LDS Church News

BYU research in waterproofing surfaces

By Marianne Holman Prescott

LDS Church News

Published: Saturday, June 7 2014 12:05 a.m. MDT

Researchers have created these super-hydrophobic surfaces by etching patterns — one that has micro posts or the other that has ribs and cavities (the size of a human hair) onto the surface. They then add a water-resistant film — such as Teflon — to the surface, and that combination creates a super-waterproof surface. As they alter the width and angles of the ribs and cavities, they are able to find different results.

“These particular surfaces can do this because of the structure of the surface,” said Professor Crockett. “You get air pockets in between where the fluid is actually touching, reducing the drag, so there is not as much friction because there is not as much contact between a liquid and a solid.”

This also has the possibility of helping in the ship industry, researchers say. When looking at a ship in the ocean, there is friction between the water and the surface of the ship. If the ship were to have a super-waterproof surface, there would be much less drag or resistance to motion, making travel faster and more economical.

“When you are talking about ships, you are talking about such an enormous amount of energy that is consumed each year all around the world,” said Professor Maynes. “So the reduction of only one or two percent of the overall drag represents literally billions of dollars. Even though the amount of reduction may not be big, the cumulative reductions are.”

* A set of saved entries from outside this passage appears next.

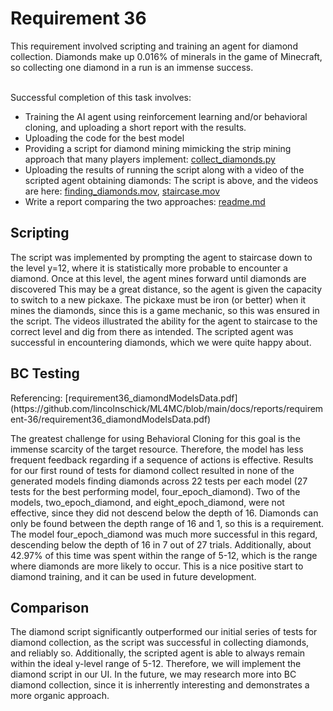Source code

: <h1>Requirement 36</h1>
This requirement involved scripting and training an agent for diamond collection. Diamonds make up 0.016% of minerals in the game of Minecraft, so collecting one diamond in a run is an immense success.
       
  
&nbsp;  
Successful completion of this task involves:
- Training the AI agent using reinforcement learning and/or behavioral cloning, and uploading a short report with the results.
- Uploading the code for the best model
- Providing a script for diamond mining mimicking the strip mining approach that many players implement: [collect_diamonds.py](https://github.com/lincolnschick/ML4MC/blob/main/src/scripts/collect_diamonds.py)
- Uploading the results of running the script along with a video of the scripted agent obtaining diamonds: The script is above, and the videos are here: [finding_diamonds.mov](https://github.com/lincolnschick/ML4MC/blob/main/docs/reports/requirement-36/finding_diamonds.mov),  [staircase.mov](https://github.com/lincolnschick/ML4MC/blob/main/docs/reports/requirement-36/staircase.mov)
- Write a report comparing the two approaches: [readme.md](https://github.com/lincolnschick/ML4MC/blob/main/docs/reports/requirement-36/staircase.mov)

<h2>Scripting</h2>
The script was implemented by prompting the agent to staircase down to the level y=12, where it is statistically more probable to encounter a diamond. Once at this level, the agent 
mines forward until diamonds are discovered This may be a great distance, so the agent is given the capacity to switch to a new pickaxe. The pickaxe must be iron (or better) when it mines the diamonds, since this is a game mechanic, so this was ensured in the script.  The videos illustrated the ability for the agent to staircase to the correct level and dig from there 
as intended. The scripted agent was successful in encountering diamonds, which we were quite happy about. 

<h2>BC Testing</h2>
Referencing: [requirement36_diamondModelsData.pdf](https://github.com/lincolnschick/ML4MC/blob/main/docs/reports/requirement-36/requirement36_diamondModelsData.pdf)

The greatest challenge for using Behavioral Cloning for this goal is the immense scarcity of the target resource. Therefore, the model has less frequent feedback regarding if a sequence of actions is effective. Results for our first round of tests for diamond collect resulted in none of the generated models finding diamonds across 22 tests per each model (27 tests for the best performing model, four_epoch_diamond). Two of the models, two_epoch_diamond, and eight_epoch_diamond, were not effective, since they did not descend below the depth of 16. Diamonds can only be found between the depth range of 16 and 1, so this is a requirement. The model four_epoch_diamond was much more successful in this regard, descending below the depth of 16 in 7 out of 27 trials. Additionally, about 42.97% of this time was spent within the range of 5-12, which is the range where diamonds are more likely to occur. This is a nice positive start to diamond training, and it can be used in future development.

<h2>Comparison</h2>
The diamond script significantly outperformed our initial series of tests for diamond collection, as the script was successful in collecting diamonds, and reliably so. Additionally, the scripted agent is able to always remain within the ideal y-level range of 5-12. Therefore, we will implement the diamond script in our UI. In the future, we may research more into BC diamond collection, since it is inherrently interesting and demonstrates a more organic approach.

Although the list of practical applications is interesting and fun to think about, the main reason for their research goes beyond waterproofing, said Professor Crockett. With an array of experiments always in progress, BYU professors and students are working hard on their research to find the type of surface that is best for a specific application.

“We really want to understand the physics,” she said. “We foresee many applications, and part of the vision that we have is to understand how to create these surfaces and understand them enough so that other people understand them as well.”

From there, Professor Crockett is excited to see what benefits and possibilities — of which researchers haven’t yet considered — come up because of their research.

The research — focusing on surfaces with microscopic patterns coupled with the waterproof coating — was recently published in the academic journal Physics of Fluids.